Ginnie Mae MBS backed by Puerto Rico loans have long been a good source of call protection for investors. Hurricane Maria in September 2017 put this in doubt, since the devastation drove delinquency rates extremely high. However, the delinquency rate in Ginnie Mae MBS has fallen steadily over the last year, leaving little risk of a large spike in prepayments from buyouts. These Ginnie Mae pools appear to be extremely undervalued, trading with pay-ups around 20% of theoretical value. It is possible that the market is still pricing as if Puerto Rico pools have excessive buyout risk.

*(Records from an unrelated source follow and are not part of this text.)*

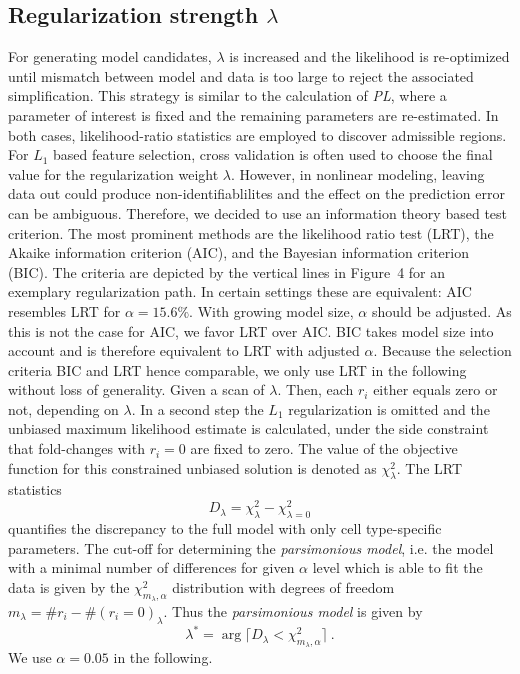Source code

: \documentclass{bioinfo}
\begin{document}
\subsection{Regularization strength $\lambda$}
For generating model candidates, $\lambda$ is increased and the likelihood is re-optimized until mismatch between model and data is too large to reject the associated simplification.
This strategy is similar to the calculation of \emph{PL}, where a parameter of interest is fixed and the remaining parameters are re-estimated.
In both cases, likelihood-ratio statistics are employed to discover admissible regions.
For $L_1$ based feature selection, cross validation is often used to choose the final value for the regularization weight $\lambda$.
However, in nonlinear modeling, leaving data out could produce non-identifiablilites and the effect on the prediction error can be ambiguous.
Therefore, we decided to use an information theory based test criterion.
The most prominent methods are the likelihood ratio test (LRT), the Akaike information criterion (AIC), and the Bayesian information criterion (BIC).
The criteria are depicted by the vertical lines in Figure~4\vphantom{\ref{fig:04}} for an exemplary regularization path.
In certain settings these are equivalent: AIC resembles LRT for $\alpha = 15.6\%$.
With growing model size, $\alpha$ should be adjusted.
As this is not the case for AIC, we favor LRT over AIC.
BIC takes model size into account and is therefore equivalent to LRT with adjusted $\alpha$.
Because the selection criteria BIC and LRT hence comparable, we only use LRT in the following without loss of generality.
Given a scan of $\lambda$.
Then, each $r_i$ either equals zero or not, depending on $\lambda$.
In a second step the $L_1$ regularization is omitted and the unbiased maximum likelihood estimate is calculated, under the side constraint that fold-changes with $r_i=0$ are fixed to zero.
The value of the objective function for this constrained unbiased solution is denoted as $\chi^2_\lambda$.
The LRT statistics
\begin{equation}
	D_\lambda = \chi^2_\lambda - \chi^2_{\lambda=0}
\end{equation}
quantifies the discrepancy to the full model with only cell type-specific parameters.
The cut-off for determining the \emph{parsimonious model}, i.e. the model with a minimal number of differences for given $\alpha$ level which is able to fit the data is given by the $\chi^2_{m_\lambda,\alpha}$ distribution with degrees of freedom $m_\lambda=\#r_i - \#(r_i=0)_\lambda$.
Thus the \emph{parsimonious model} is given by
\begin{equation}
	\lambda^* = \arg \lceil D_\lambda < \chi^2_{m_\lambda,\alpha} \rceil \:.
\end{equation}
We use $\alpha = 0.05$ in the following.
\end{document}
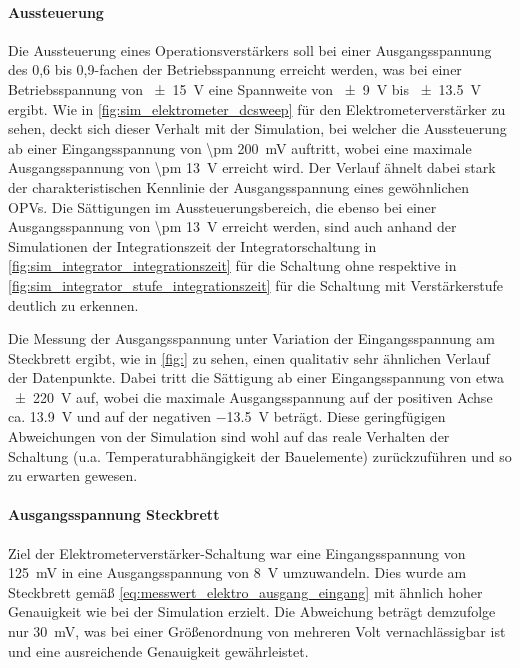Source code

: \documentclass[12pt,english,ngerman]{scrartcl}
\begin{document}
\paragraph{Aussteuerung}
Die Aussteuerung eines Operationsverstärkers soll bei einer Ausgangsspannung
des 0,6 bis 0,9-fachen der Betriebsspannung erreicht werden, was bei einer
Betriebsspannung von \SI{\pm 15}{\volt} eine Spannweite von \SI{\pm 9}{\volt}
bis \SI{\pm 13,5}{\volt} ergibt. Wie in \autoref{fig:sim_elektrometer_dcsweep}
für den Elektrometerverstärker zu sehen, deckt sich dieser Verhalt mit der
Simulation, bei welcher die Aussteuerung ab einer Eingangsspannung von \SI{\pm
200}{\milli\volt} auftritt, wobei eine maximale Ausgangsspannung von \SI{\pm
13}{\volt} erreicht wird. Der Verlauf ähnelt dabei stark der charakteristischen
Kennlinie der Ausgangsspannung eines gewöhnlichen OPVs. Die Sättigungen im
Aussteuerungsbereich, die ebenso bei einer Ausgangsspannung von \SI{\pm
13}{\volt} erreicht werden, sind auch anhand der Simulationen der
Integrationszeit der Integratorschaltung in
\autoref{fig:sim_integrator_integrationszeit} für die Schaltung ohne respektive
in \autoref{fig:sim_integrator_stufe_integrationszeit} für die Schaltung mit
Verstärkerstufe deutlich zu erkennen. 

Die Messung der Ausgangsspannung unter Variation der Eingangsspannung am
Steckbrett ergibt, wie in \autoref{fig:} zu sehen, 
einen qualitativ sehr ähnlichen Verlauf der Datenpunkte. 
Dabei tritt die Sättigung ab einer Eingangsspannung von etwa \SI{\pm 220}{\volt} 
auf, wobei die maximale Ausgangsspannung auf der positiven Achse
ca. \SI{13,9}{\volt} und auf der negativen \SI{-13,5}{\volt} beträgt. Diese
geringfügigen Abweichungen von der Simulation sind wohl auf das reale Verhalten
der Schaltung (u.a. Temperaturabhängigkeit der Bauelemente) zurückzuführen und
so zu erwarten gewesen.

\paragraph{Ausgangsspannung Steckbrett}
Ziel der Elektrometerverstärker-Schaltung war eine Eingangsspannung von
\SI{125}{\milli\volt} in eine Ausgangsspannung von \SI{8}{\volt} umzuwandeln.
Dies wurde am Steckbrett gemäß \autoref{eq:messwert_elektro_ausgang_eingang}
mit ähnlich hoher Genauigkeit wie bei der Simulation erzielt. Die Abweichung
beträgt demzufolge nur \SI{30}{\milli\volt}, was bei einer Größenordnung von
mehreren Volt vernachlässigbar ist und eine ausreichende Genauigkeit
gewährleistet.
\end{document}
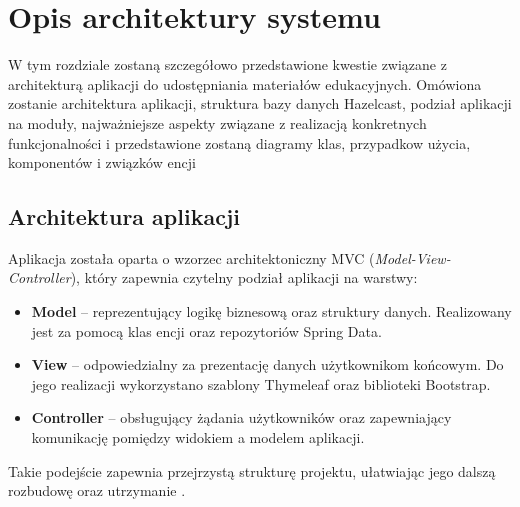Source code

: %


\sloppy

\chapter{Opis architektury systemu}

W tym rozdziale zostaną szczegółowo przedstawione kwestie związane z architekturą aplikacji do udostępniania materiałów edukacyjnych. Omówiona zostanie architektura aplikacji, struktura bazy danych Hazelcast, podział aplikacji na moduły, najważniejsze aspekty związane z realizacją konkretnych funkcjonalności i przedstawione zostaną diagramy klas, przypadkow użycia, komponentów i związków encji

\section{Architektura aplikacji}

Aplikacja została oparta o wzorzec architektoniczny MVC (\textit{Model-View-Controller}), który zapewnia czytelny podział aplikacji na warstwy:

\begin{itemize}
\item \textbf{Model} – reprezentujący logikę biznesową oraz struktury danych. Realizowany jest za pomocą klas encji oraz repozytoriów Spring Data.
\item \textbf{View} – odpowiedzialny za prezentację danych użytkownikom końcowym. Do jego realizacji wykorzystano szablony Thymeleaf oraz biblioteki Bootstrap.
\item \textbf{Controller} – obsługujący żądania użytkowników oraz zapewniający komunikację pomiędzy widokiem a modelem aplikacji.
\end{itemize}

Takie podejście zapewnia przejrzystą strukturę projektu, ułatwiając jego dalszą rozbudowę oraz utrzymanie \cite{microservices}.

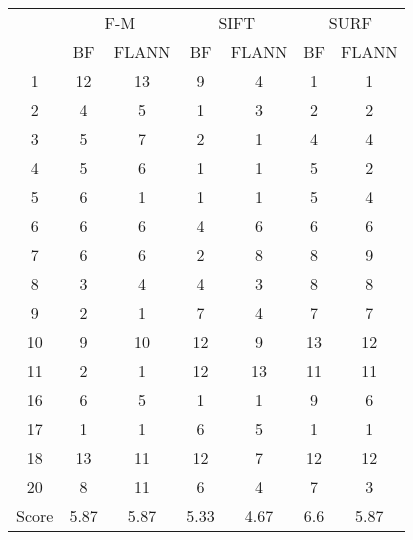 \documentclass[draft,final]{vutinfth} %
\begin{document}
\begin{appendices}
\begin{minipage}{\linewidth}
\centering
\begin{tabular}{c|cc|cc|cc}
& \multicolumn{2}{c}{ F-M } & \multicolumn{2}{c}{ SIFT } & \multicolumn{2}{c}{ SURF } \\
& BF & FLANN & BF & FLANN & BF & FLANN \\
\hline
1 & 12 & 13 & 9 & 4 & 1 & 1 \\
2 & 4 & 5 & 1 & 3 & 2 & 2 \\
3 & 5 & 7 & 2 & 1 & 4 & 4 \\
4 & 5 & 6 & 1 & 1 & 5 & 2 \\
5 & 6 & 1 & 1 & 1 & 5 & 4 \\
6 & 6 & 6 & 4 & 6 & 6 & 6 \\
7 & 6 & 6 & 2 & 8 & 8 & 9 \\
8 & 3 & 4 & 4 & 3 & 8 & 8 \\
9 & 2 & 1 & 7 & 4 & 7 & 7 \\
10 & 9 & 10 & 12 & 9 & 13 & 12 \\
11 & 2 & 1 & 12 & 13 & 11 & 11 \\
16 & 6 & 5 & 1 & 1 & 9 & 6 \\
17 & 1 & 1 & 6 & 5 & 1 & 1 \\
18 & 13 & 11 & 12 & 7 & 12 & 12 \\
20 & 8 & 11 & 6 & 4 & 7 & 3 \\
\hline
Score & 5.87 & 5.87 & 5.33 & 4.67 & 6.6 & 5.87 \\
\end{tabular}
 \label{tab:BL} 
\end{minipage}



\end{appendices}
\end{document}
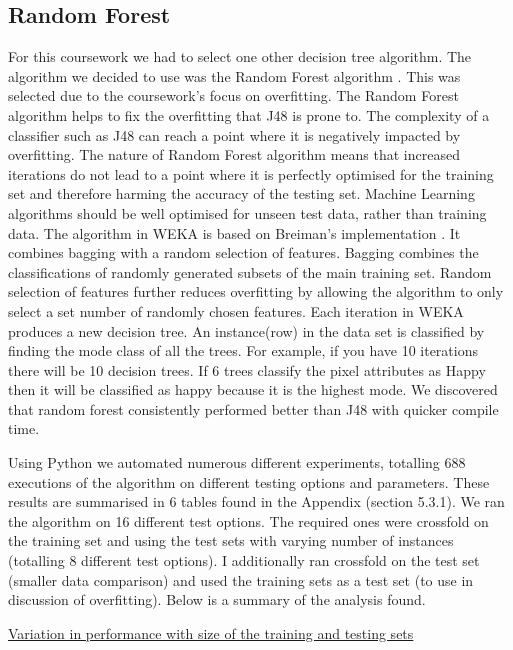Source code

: \subsection{Random Forest}
\label{sec:dt:rf}
For this coursework we had to select one other decision tree algorithm. The algorithm we decided to use was the Random Forest algorithm \autocite{Breiman2001}. This was selected due to the coursework's focus on overfitting. The Random Forest algorithm helps to fix the overfitting that J48 is prone to. The complexity of a classifier such as J48 can reach a point where it is negatively impacted by overfitting. The nature of Random Forest algorithm means that increased iterations do not lead to a point where it is perfectly optimised for the training set and therefore harming the accuracy of the testing set. Machine Learning algorithms should be well optimised for unseen test data, rather than training data. The algorithm in WEKA is based on Breiman's implementation \autocite{Breiman2001}. It combines bagging with a random selection of features. Bagging combines the classifications of randomly generated subsets of the main training set. Random selection of features further reduces overfitting by allowing the algorithm to only select a set number of randomly chosen features. Each iteration in WEKA produces a new decision tree. An instance(row) in the data set is classified by finding the mode class of all the trees. For example, if you have 10 iterations there will be 10 decision trees. If 6 trees classify the pixel attributes as Happy then it will be classified as happy because it is the highest mode. We discovered that random forest consistently performed better than J48 with quicker compile time.

Using Python we automated numerous different experiments, totalling 688 executions of the algorithm on different testing options and parameters. These results are summarised in 6 tables found in the Appendix (section 5.3.1). We ran the algorithm on 16 different test options. The required ones were crossfold on the training set and using the test sets with varying number of instances (totalling 8 different test options). I additionally ran crossfold on the test set (smaller data comparison) and used the training sets as a test set (to use in discussion of overfitting). Below is a summary of the analysis found.  

\raggedright\underline{Variation in performance with size of the training and testing sets}

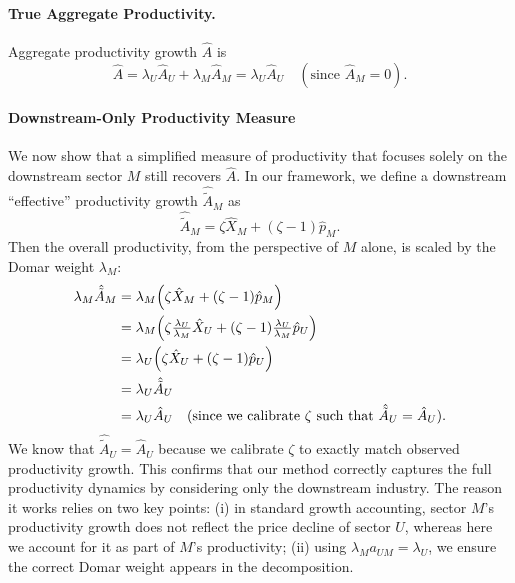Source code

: \documentclass[11pt]{article}
\begin{document}
\paragraph{True Aggregate Productivity.}
Aggregate productivity growth $\hat{A}$ is 
\begin{equation}
      \hat{A} 
     =  
    \lambda_U  \hat{A}_U  +  \lambda_M  \hat{A}_M
     =  \lambda_U  \hat{A}_U
    \quad (\text{since }\hat{A}_M=0).
\end{equation}


\paragraph{Downstream-Only Productivity Measure} We now show that a simplified measure of productivity that focuses solely on the downstream sector $M$ still recovers $\hat{A}$. In our framework, we define a downstream ``effective'' productivity growth $\hat{\tilde{A}}_M$ as
\begin{equation*}
    \hat{\tilde{A}}_M =  \zeta \hat{X}_M + (\zeta - 1) \hat{p}_M.
\end{equation*}
Then the overall productivity, from the perspective of $M$ alone, is scaled by the Domar weight $\lambda_M$:
\begin{equation}
    \begin{aligned}
    \lambda_M  \hat{\tilde{A}}_M 
    &= \lambda_M\Bigl(\zeta \hat{X}_M + (\zeta-1) \hat{p}_M\Bigr)\\
    &= \lambda_M\Bigl(\zeta \tfrac{\lambda_U}{\lambda_M} \hat{X}_U 
        +  (\zeta-1) \tfrac{\lambda_U}{\lambda_M} \hat{p}_U\Bigr)\\
    &= \lambda_U\Bigl(\zeta \hat{X}_U + (\zeta-1) \hat{p}_U\Bigr)\\
    &= \lambda_U \hat{\tilde{A}}_U\\
    &=\lambda_U \hat{A}_U\quad(\text{since we calibrate }\zeta\text{ such that }\hat{\tilde{A}}_U=\hat{A}_U).
\end{aligned}
\end{equation}
We know that $\hat{\tilde{A}}_U = \hat{A}_U$ because we calibrate $\zeta$ to exactly match observed productivity growth.
This confirms that our method correctly captures the full productivity dynamics by considering only the downstream industry. The reason it works relies on two key points: (i) in standard growth accounting, sector $M$'s productivity growth does not reflect the price decline of sector $U$, whereas here we account for it as part of $M$'s productivity; (ii) using $\lambda_M a_{UM} = \lambda_U$, we ensure the correct Domar weight appears in the decomposition. 
\end{document}
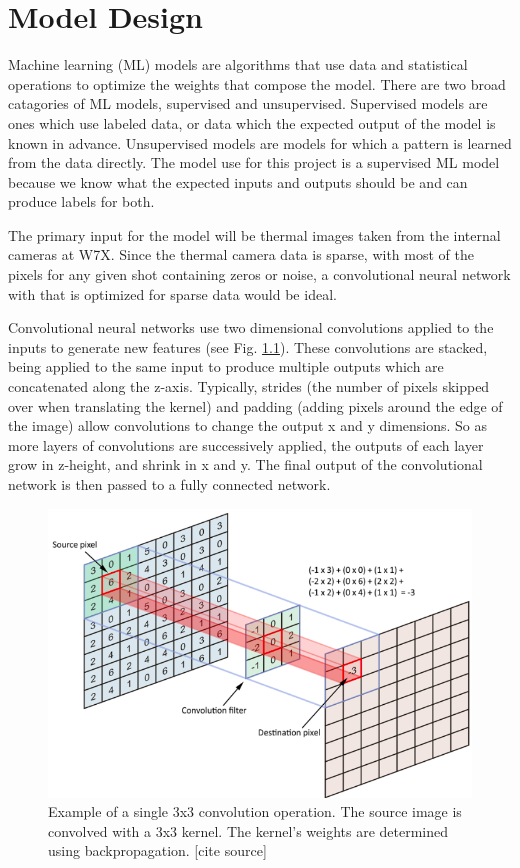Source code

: %
\chapter{Model Design}
\label{sec:code:model}

Machine learning (ML) models are algorithms that use data and statistical operations to optimize the weights that compose the model.
There are two broad catagories of ML models, supervised and unsupervised.
Supervised models are ones which use labeled data, or data which the expected output of the model is known in advance.
Unsupervised models are models for which a pattern is learned from the data directly.
The model use for this project is a supervised ML model because we know what the expected inputs and outputs should be and can produce labels for both.

The primary input for the model will be thermal images taken from the internal cameras at W7X.
Since the thermal camera data is sparse, with most of the pixels for any given shot containing zeros or noise, a convolutional neural network with that is optimized for sparse data would be ideal.

Convolutional neural networks use two dimensional convolutions applied to the inputs to generate new features (see Fig. \ref{fig:code:2DConv}).
These convolutions are stacked, being applied to the same input to produce multiple outputs which are concatenated along the z-axis.
Typically, strides (the number of pixels skipped over when translating the kernel) and padding (adding pixels around the edge of the image) allow convolutions to change the output x and y dimensions.
So as more layers of convolutions are successively applied, the outputs of each layer grow in z-height, and shrink in x and y.
The final output of the convolutional network is then passed to a fully connected network.


\begin{figure}[htb]
    \includegraphics[width=\textwidth]{images/2d-Conv.png}
    \caption{Example of a single 3x3 convolution operation. The source image is convolved with a 3x3 kernel. The kernel's weights are determined using backpropagation. [cite source]}
    \label{fig:code:2DConv}
\end{figure}

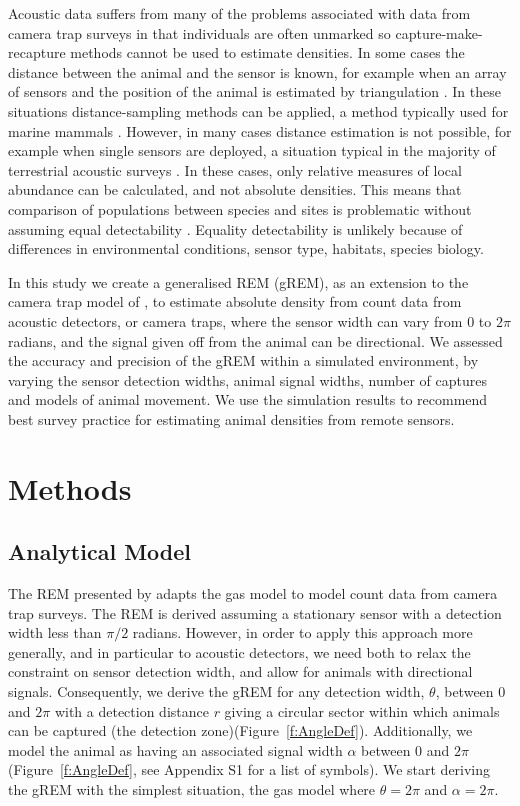\documentclass[a4paper,10pt,reqno,oneside]{amsart}
\begin{document}
Acoustic data suffers from many of the problems associated with data from camera trap surveys in that individuals are often unmarked so capture-make-recapture methods cannot be used to estimate densities. In some cases the distance between the animal and the sensor is known, for example when an array of sensors and the position of the animal is estimated by triangulation \citep{lewis2007sperm}. In these situations distance-sampling methods can be applied, a method typically used for marine mammals \citep{rogers2013density}. However, in many cases distance estimation is not possible, for example when single sensors are deployed, a situation typical in the majority of terrestrial acoustic surveys  \citep{elphick2008you, buckland2008estimating}. In these cases, only relative measures of local abundance can be calculated, and not absolute densities. This means that comparison of populations between species and sites is problematic without assuming equal detectability \citep{schmidt2003count}. %
Equality detectability is unlikely because of differences in environmental conditions, sensor type, habitats, species biology. 

In this study we create a generalised REM (gREM), as an extension to the camera trap model of \citep{rowcliffe2008estimating}, to estimate absolute density from count data from acoustic detectors, or camera traps, where the sensor width can vary from 0 to $2\pi$ radians, and the signal given off from the animal can be directional. We assessed the accuracy and precision of the gREM within a simulated environment, by varying the sensor detection widths, animal signal widths, number of captures and models of animal movement. We use the simulation results to recommend best survey practice for estimating animal densities from remote sensors. 

\section{Methods}

\subsection{Analytical Model}

The REM presented by \citep{rowcliffe2008estimating} adapts the gas model to model count data from camera trap surveys. The REM is derived assuming a stationary sensor with a detection width less than $\pi/2$ radians. However, in order to apply this approach more generally, and in particular to acoustic detectors, we need both to relax the constraint on sensor detection width, and allow for animals with directional signals. Consequently, we derive the gREM for any detection width, $ \theta$, between 0 and $2\pi$ with a detection distance $r$ giving a circular sector within which animals can be captured (the detection zone)(Figure~\ref{f:AngleDef}). Additionally, we model the animal as having an associated signal width $\alpha$ between 0 and $2\pi$(Figure~\ref{f:AngleDef}, see Appendix S1 for a list of symbols). We start deriving the gREM with the simplest situation, the gas model where $\theta =  2\pi$ and $ \alpha =  2\pi$. 
\end{document}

Delinquency rates have fallen substantially
Delinquency rates in Ginnie Mae Puerto Rico pools are nearly back to the levels pre-hurricane. This means that these pools have little risk of a large jump in buyouts. Exhibit 1 (below) shows the percent of loans at least 90 days delinquent in 2012 and 2013 vintage Puerto Rico pools, before and after Hurricane Maria.
Exhibit 1: >= 90 day delinquency rates have recovered
The vertical line marks September 2017, when Hurricane Maria struck. The horizontal line marks the average delinquency rate in 2017 before the hurricane.
Delinquencies peaked at nearly 20% in January 2018, four months after the hurricane. Current delinquency rates are roughly 5%, close to the levels (3% to 4%) observed before the hurricane.
Buyout rates increased modestly
Prepayment rates increased after delinquencies peaked and some loans were bought out. However, there was never a massive jump in prepayments. Pre-hurricane buyout rates were typically around 2 CPR and peaked at 6 CPR in mid-2018. Buyout rates are shown in Exhibit 2:
Exhibit 2: Ginnie Mae buyout rates increased slightly after Hurricane Maria
A large jump in buyouts would have been much worse, since no one wants to own the pool (at a premium) in that one month. That risk would hurt liquidity for the pools.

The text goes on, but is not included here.